### What you should do
Repeat each record exactly. Any picture gets left out.

Segment Start: Data provided

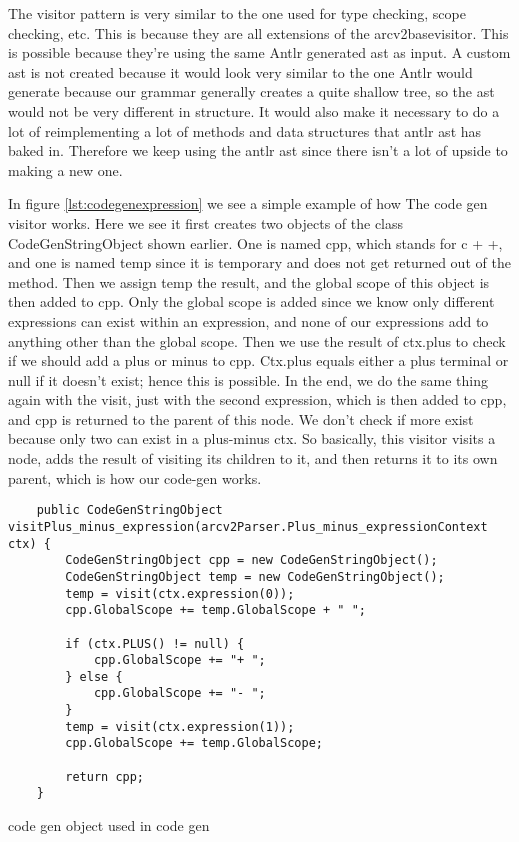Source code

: The visitor pattern is very similar to the one used for type checking, scope checking, etc. This is because they are all extensions of the arcv2basevisitor. This is possible because they're using the same Antlr generated \gls{ast} as input. A custom \gls{ast} is not created because it would look very similar to the one Antlr would generate because our grammar generally creates a quite shallow tree, so the \gls{ast} would not be very different in structure. It would also make it necessary to do a lot of reimplementing a lot of methods and data structures that antlr \gls{ast} has baked in. Therefore we keep using the antlr \gls{ast} since there isn't a lot of upside to making a new one. 


In figure \ref{lst:codegenexpression} we see a simple example of how The code gen visitor works. Here we see it first creates two objects of the class CodeGenStringObject shown earlier. One is named cpp, which stands for c + +, and one is named temp since it is temporary and does not get returned out of the method. Then we assign temp the result, and the global scope of this object is then added to cpp. Only the global scope is added since we know only different expressions can exist within an expression, and none of our expressions add to anything other than the global scope. Then we use the result of ctx.plus to check if we should add a plus or minus to cpp. Ctx.plus equals either a plus terminal or null if it doesn't exist; hence this is possible. In the end, we do the same thing again with the visit, just with the second expression, which is then added to cpp, and cpp is returned to the parent of this node. We don't check if more exist because only two can exist in a plus-minus ctx. So basically, this visitor visits a node, adds the result of visiting its children to it, and then returns it to its own parent, which is how our code-gen works.


\begin{listing}[htb!]
    \begin{verbatim}
    public CodeGenStringObject visitPlus_minus_expression(arcv2Parser.Plus_minus_expressionContext ctx) {
        CodeGenStringObject cpp = new CodeGenStringObject();
        CodeGenStringObject temp = new CodeGenStringObject();
        temp = visit(ctx.expression(0));
        cpp.GlobalScope += temp.GlobalScope + " ";

        if (ctx.PLUS() != null) {
            cpp.GlobalScope += "+ ";
        } else {
            cpp.GlobalScope += "- ";
        }
        temp = visit(ctx.expression(1));
        cpp.GlobalScope += temp.GlobalScope;

        return cpp;
    }
    \end{verbatim}
    \caption{code gen object used in code gen}
    \label{lst:codegenexpression}
\end{listing}


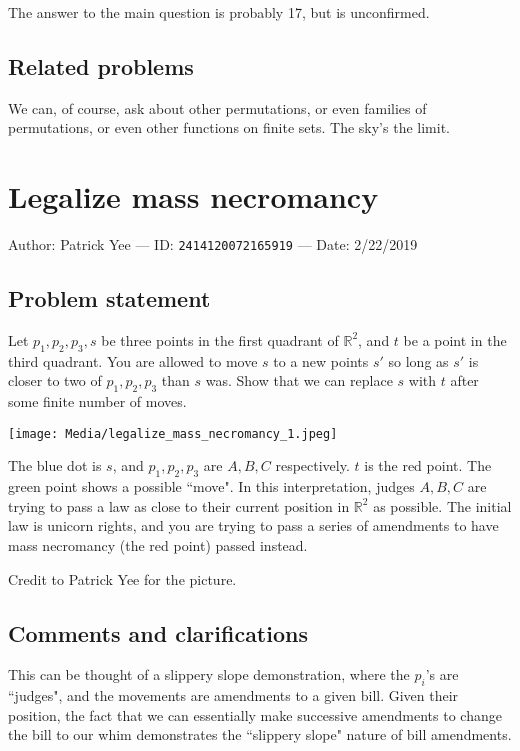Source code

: \documentclass[10pt]{article}
\begin{document}
The answer to the main question is probably 17, but is unconfirmed.

\subsection{Related problems}

We can, of course, ask about other permutations, or even families of permutations, or even other functions on finite sets. The sky's the limit.

\pagebreak

\section{Legalize mass necromancy}

Author: Patrick Yee --- ID: \verb`2414120072165919` --- Date: 2/22/2019

\subsection{Problem statement}

Let $p_1,p_2,p_3,s$ be three points in the first quadrant of $\mathbb{R}^2$, and $t$ be a point in the third quadrant. You are allowed to move $s$ to a new points $s'$ so long as $s'$ is closer to two of $p_1,p_2,p_3$ than $s$ was. Show that we can replace $s$ with $t$ after some finite number of moves.

\texttt{[image: Media/legalize\_mass\_necromancy\_1.jpeg]}

The blue dot is $s$, and $p_1,p_2,p_3$ are $A,B,C$ respectively. $t$ is the red point. The green point shows a possible ``move". In this interpretation, judges $A,B,C$ are trying to pass a law as close to their current position in $\mathbb{R}^2$ as possible. The initial law is unicorn rights, and you are trying to pass a series of amendments to have mass necromancy (the red point) passed instead.

Credit to Patrick Yee for the picture.

\subsection{Comments and clarifications}

This can be thought of a slippery slope demonstration, where the $p_i$'s are ``judges", and the movements are amendments to a given bill. Given their position, the fact that we can essentially make successive amendments to change the bill to our whim demonstrates the ``slippery slope" nature of bill amendments.
\end{document}
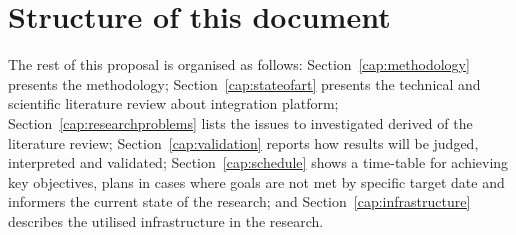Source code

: \section{Structure of this document}  
\noindent

The rest of this proposal is organised as follows: Section~\ref{cap:methodology} presents the methodology; Section~\ref{cap:stateofart} presents the technical and scientific literature review about integration platform; Section~\ref{cap:researchproblems} lists the issues to investigated derived of the literature review; Section~\ref{cap:validation} reports how results will be judged, interpreted and validated; Section~\ref{cap:schedule} shows a time-table for achieving key objectives, plans in cases where goals are not met by specific target date and informers the current state of the research; and Section~\ref{cap:infrastructure} describes the utilised infrastructure in the research.
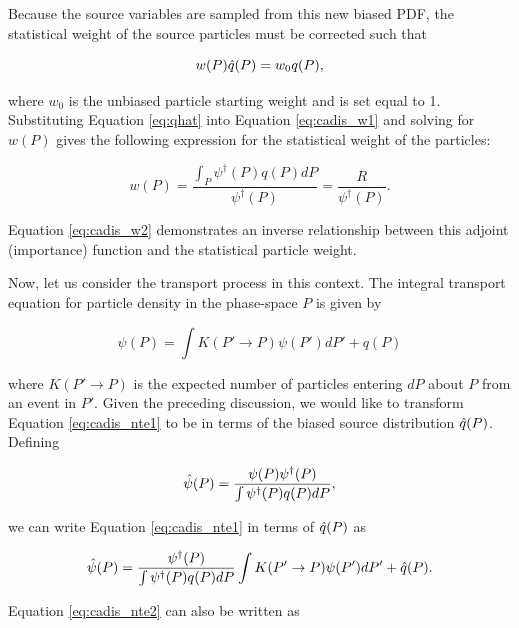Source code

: Because the source variables are sampled from this new biased PDF, the statistical
weight of the source particles must be corrected such that

\begin{equation}
w(P)\hat{q}(P) = w_0q(P),
\label{eq:cadis_w1}
\end{equation}

\noindent where $w_0$ is the unbiased particle starting weight and is set equal to 1.
Substituting Equation \ref{eq:qhat} into Equation \ref{eq:cadis_w1} and solving for 
$w(P)$ gives the following expression for the statistical weight of the particles:

\begin{equation}
w(P) = \frac{\int_P\psi^{\dagger}(P)q(P)dP}{\psi^{\dagger}(P)}
= \frac{R}{\psi^{\dagger}(P)}.
\label{eq:cadis_w2}
\end{equation}

\noindent Equation \ref{eq:cadis_w2} demonstrates an inverse relationship between 
this adjoint (importance) function and the statistical particle weight. 

Now, let us consider the
transport process in this context. The integral transport equation for particle
density in the phase-space $P$ is given by

\begin{equation}
\psi(P) = \int K(P'\rightarrow P)\psi(P')dP' + q(P)
\label{eq:cadis_nte1}
\end{equation}

\noindent where $K(P'\rightarrow P)$ is the expected number of particles entering $dP$
about $P$ from an event in $P'$. Given the preceding discussion, we would like to 
transform Equation \ref{eq:cadis_nte1} to be in terms of the biased source 
distribution $\hat{q}(P)$. Defining

\begin{equation}
\hat{\psi}(P) = \frac{\psi(P)\psi^{\dagger}(P)}{\int \psi^{\dagger}(P)q(P)dP},
\end{equation}

\noindent we can write Equation \ref{eq:cadis_nte1} in terms of $\hat{q}(P)$ as

\begin{equation}
\hat{\psi}(P) = \frac{\psi^{\dagger}(P)}{\int \psi^{\dagger}(P)q(P)dP}
\int K(P'\rightarrow P)\psi(P')dP' + \hat{q}(P).
\label{eq:cadis_nte2}
\end{equation}

\noindent Equation \ref{eq:cadis_nte2} can also be written as

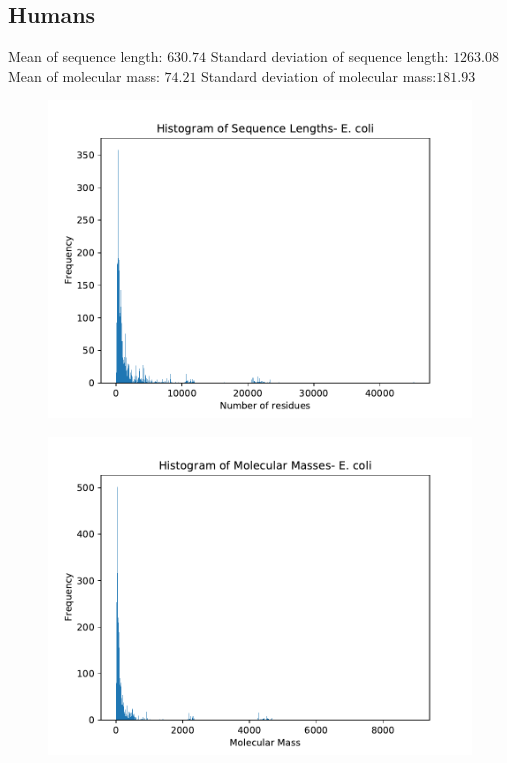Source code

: \documentclass[a4paper]{article}
\begin{document}
\subsection{Humans}
Mean of sequence length: $630.74$ \newline
Standard deviation of sequence length: $1263.08$ \newline
Mean of molecular mass: $74.21$ \newline
Standard deviation of molecular mass:$181.93$ \newline
\begin{figure}
    \includegraphics{ecoli_length.pdf}
\centering 
\end{figure} 
\begin{figure}
    \includegraphics{ecoli_mass.pdf}
\centering 
\end{figure} 
\end{document}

Segment End: Data provided

### Your response
Source code

: The visitor pattern is very similar to the one used for type checking, scope checking, etc. This is because they are all extensions of the arcv2basevisitor. This is possible because they're using the same Antlr generated \gls{ast} as input. A custom \gls{ast} is not created because it would look very similar to the one Antlr would generate because our grammar generally creates a quite shallow tree, so the \gls{ast} would not be very different in structure. It would also make it necessary to do a lot of reimplementing a lot of methods and data structures that antlr \gls{ast} has baked in. Therefore we keep using the antlr \gls{ast} since there isn't a lot of upside to making a new one. 


In figure \ref{lst:codegenexpression} we see a simple example of how The code gen visitor works. Here we see it first creates two objects of the class CodeGenStringObject shown earlier. One is named cpp, which stands for c + +, and one is named temp since it is temporary and does not get returned out of the method. Then we assign temp the result, and the global scope of this object is then added to cpp. Only the global scope is added since we know only different expressions can exist within an expression, and none of our expressions add to anything other than the global scope. Then we use the result of ctx.plus to check if we should add a plus or minus to cpp. Ctx.plus equals either a plus terminal or null if it doesn't exist; hence this is possible. In the end, we do the same thing again with the visit, just with the second expression, which is then added to cpp, and cpp is returned to the parent of this node. We don't check if more exist because only two can exist in a plus-minus ctx. So basically, this visitor visits a node, adds the result of visiting its children to it, and then returns it to its own parent, which is how our code-gen works.


\begin{listing}[htb!]
    \begin{verbatim}
    public CodeGenStringObject visitPlus_minus_expression(arcv2Parser.Plus_minus_expressionContext ctx) {
        CodeGenStringObject cpp = new CodeGenStringObject();
        CodeGenStringObject temp = new CodeGenStringObject();
        temp = visit(ctx.expression(0));
        cpp.GlobalScope += temp.GlobalScope + " ";

        if (ctx.PLUS() != null) {
            cpp.GlobalScope += "+ ";
        } else {
            cpp.GlobalScope += "- ";
        }
        temp = visit(ctx.expression(1));
        cpp.GlobalScope += temp.GlobalScope;

        return cpp;
    }
    \end{verbatim}
    \caption{code gen object used in code gen}
    \label{lst:codegenexpression}
\end{listing}


Source code

: \documentclass[10pt]{article}
\begin{document}
The answer to the main question is probably 17, but is unconfirmed.

\subsection{Related problems}

We can, of course, ask about other permutations, or even families of permutations, or even other functions on finite sets. The sky's the limit.

\pagebreak

\section{Legalize mass necromancy}

Author: Patrick Yee --- ID: \verb`2414120072165919` --- Date: 2/22/2019

\subsection{Problem statement}

Let $p_1,p_2,p_3,s$ be three points in the first quadrant of $\mathbb{R}^2$, and $t$ be a point in the third quadrant. You are allowed to move $s$ to a new points $s'$ so long as $s'$ is closer to two of $p_1,p_2,p_3$ than $s$ was. Show that we can replace $s$ with $t$ after some finite number of moves.

\texttt{[image: Media/legalize\_mass\_necromancy\_1.jpeg]}

The blue dot is $s$, and $p_1,p_2,p_3$ are $A,B,C$ respectively. $t$ is the red point. The green point shows a possible ``move". In this interpretation, judges $A,B,C$ are trying to pass a law as close to their current position in $\mathbb{R}^2$ as possible. The initial law is unicorn rights, and you are trying to pass a series of amendments to have mass necromancy (the red point) passed instead.

Credit to Patrick Yee for the picture.

\subsection{Comments and clarifications}

This can be thought of a slippery slope demonstration, where the $p_i$'s are ``judges", and the movements are amendments to a given bill. Given their position, the fact that we can essentially make successive amendments to change the bill to our whim demonstrates the ``slippery slope" nature of bill amendments.
\end{document}
Source code

: \section{Structure of this document}  
\noindent

The rest of this proposal is organised as follows: Section~\ref{cap:methodology} presents the methodology; Section~\ref{cap:stateofart} presents the technical and scientific literature review about integration platform; Section~\ref{cap:researchproblems} lists the issues to investigated derived of the literature review; Section~\ref{cap:validation} reports how results will be judged, interpreted and validated; Section~\ref{cap:schedule} shows a time-table for achieving key objectives, plans in cases where goals are not met by specific target date and informers the current state of the research; and Section~\ref{cap:infrastructure} describes the utilised infrastructure in the research.
Source code

: Because the source variables are sampled from this new biased PDF, the statistical
weight of the source particles must be corrected such that

\begin{equation}
w(P)\hat{q}(P) = w_0q(P),
\label{eq:cadis_w1}
\end{equation}

\noindent where $w_0$ is the unbiased particle starting weight and is set equal to 1.
Substituting Equation \ref{eq:qhat} into Equation \ref{eq:cadis_w1} and solving for 
$w(P)$ gives the following expression for the statistical weight of the particles:

\begin{equation}
w(P) = \frac{\int_P\psi^{\dagger}(P)q(P)dP}{\psi^{\dagger}(P)}
= \frac{R}{\psi^{\dagger}(P)}.
\label{eq:cadis_w2}
\end{equation}

\noindent Equation \ref{eq:cadis_w2} demonstrates an inverse relationship between 
this adjoint (importance) function and the statistical particle weight. 

Now, let us consider the
transport process in this context. The integral transport equation for particle
density in the phase-space $P$ is given by

\begin{equation}
\psi(P) = \int K(P'\rightarrow P)\psi(P')dP' + q(P)
\label{eq:cadis_nte1}
\end{equation}

\noindent where $K(P'\rightarrow P)$ is the expected number of particles entering $dP$
about $P$ from an event in $P'$. Given the preceding discussion, we would like to 
transform Equation \ref{eq:cadis_nte1} to be in terms of the biased source 
distribution $\hat{q}(P)$. Defining

\begin{equation}
\hat{\psi}(P) = \frac{\psi(P)\psi^{\dagger}(P)}{\int \psi^{\dagger}(P)q(P)dP},
\end{equation}

\noindent we can write Equation \ref{eq:cadis_nte1} in terms of $\hat{q}(P)$ as

\begin{equation}
\hat{\psi}(P) = \frac{\psi^{\dagger}(P)}{\int \psi^{\dagger}(P)q(P)dP}
\int K(P'\rightarrow P)\psi(P')dP' + \hat{q}(P).
\label{eq:cadis_nte2}
\end{equation}

\noindent Equation \ref{eq:cadis_nte2} can also be written as

Source code

: \documentclass[a4paper]{article}
\begin{document}
\subsection{Humans}
Mean of sequence length: $630.74$ \newline
Standard deviation of sequence length: $1263.08$ \newline
Mean of molecular mass: $74.21$ \newline
Standard deviation of molecular mass:$181.93$ \newline
\begin{figure}
    \includegraphics{ecoli_length.pdf}
\centering 
\end{figure} 
\begin{figure}
    \includegraphics{ecoli_mass.pdf}
\centering 
\end{figure} 
\end{document}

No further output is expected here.